Priorité à l’industrie
La nouvelle donne concrétisée par l’annonce au cours des derniers mois de nombreux projets industriels conclus notamment avec des partenaires français mais aussi américains ou arabes est elle de nature à relancer la dynamique de l’investissement étranger pour la canaliser vers le secteur industriel ? C’est en tous cas ce que semble espérer le nouveau gouvernement qui s’y emploie avec beaucoup de zèle et en a fait une de ses priorités.
Le nouvel exécutif parait vouloir redresser assez vigoureusement la barre en donnant très nettement la priorité à l’industrie. La sidérurgie semble avoir été le premier axe de cette réorientation des investissements avec l’extension prévue des capacités du complexe ArcelorMittal de Annaba et l’ambitieux projet conclu avec des partenaires qataris sur le site de Bellara. L’industrie mécanique avec les projets de Massey Fergusson et de Renault figure également en bonne place dans ces nouvelles priorités au même titre que le médicament ou encore les matériaux de construction .
Le partenariat au secours des entreprises publiques
La quasi-totalité des accords de partenariats conclus dans le cadre de la règle du 51/49 et médiatisés au cours des dernières années ont une autre caractéristique. Ils associent presque toujours un investisseur étranger à… une entreprise publique algérienne. C’était déjà le cas pour les premier accords signés en 2010 dans le secteur financier avec les attelages constitué entre AXA et la BEA ou encore celui qui associe la Macif à la SAA. Une tendance confirmée et renforcée par les associations entre Qatar Steel et Sider, Renault et SNVI ,Sanofi et Saidal, ou encore le couple Lafarge-GICA. La liste n’est pas exhaustive.
Au sein de ces différents partenariats, les associés algériens sont toujours majoritaires grâce souvent à l’entrée au capital du Fonds public d’investissement, tandis que le management des nouvelles entités a été systématiquement confié au partenaire étranger.
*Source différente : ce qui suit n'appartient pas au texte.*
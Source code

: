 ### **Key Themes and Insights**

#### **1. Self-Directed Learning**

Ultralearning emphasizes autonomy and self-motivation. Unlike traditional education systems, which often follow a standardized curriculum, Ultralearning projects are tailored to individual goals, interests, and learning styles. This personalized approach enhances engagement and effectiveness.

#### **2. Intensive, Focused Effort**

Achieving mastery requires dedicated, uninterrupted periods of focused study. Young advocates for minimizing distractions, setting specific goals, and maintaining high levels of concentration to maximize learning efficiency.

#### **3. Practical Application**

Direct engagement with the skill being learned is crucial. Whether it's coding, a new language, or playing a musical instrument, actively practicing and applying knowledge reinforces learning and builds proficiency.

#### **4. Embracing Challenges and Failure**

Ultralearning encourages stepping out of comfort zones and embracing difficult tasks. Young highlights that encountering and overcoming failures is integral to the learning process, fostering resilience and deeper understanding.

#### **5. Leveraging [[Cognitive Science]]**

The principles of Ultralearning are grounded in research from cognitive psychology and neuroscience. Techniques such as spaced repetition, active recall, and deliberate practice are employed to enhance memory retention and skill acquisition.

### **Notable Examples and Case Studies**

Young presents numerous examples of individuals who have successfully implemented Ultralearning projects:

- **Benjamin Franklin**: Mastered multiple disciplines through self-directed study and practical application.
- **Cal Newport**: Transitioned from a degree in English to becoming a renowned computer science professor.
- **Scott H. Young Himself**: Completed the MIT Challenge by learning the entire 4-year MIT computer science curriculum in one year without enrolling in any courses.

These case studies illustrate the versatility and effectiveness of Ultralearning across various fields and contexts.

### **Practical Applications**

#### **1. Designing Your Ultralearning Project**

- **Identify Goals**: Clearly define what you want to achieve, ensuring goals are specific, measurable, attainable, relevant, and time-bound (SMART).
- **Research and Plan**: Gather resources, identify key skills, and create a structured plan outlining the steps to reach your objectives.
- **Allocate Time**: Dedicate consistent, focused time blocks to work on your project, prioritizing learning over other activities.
La démarche s’apparente quelquefois à un véritable sauvetage des entreprises publiques ainsi que c’est par exemple le cas pour l’ensemble de l’industrie mécanique nationale. Une démarche qui pour l’instant laisse entier le problème de la création d’une dynamique plus large qui associerait le secteur privé national et s’attaquerait résolument au frein que constitue pour beaucoup d’investisseurs étrangers, et en dépit des dénégations des pouvoirs publics, le cadre réglementaire actuel.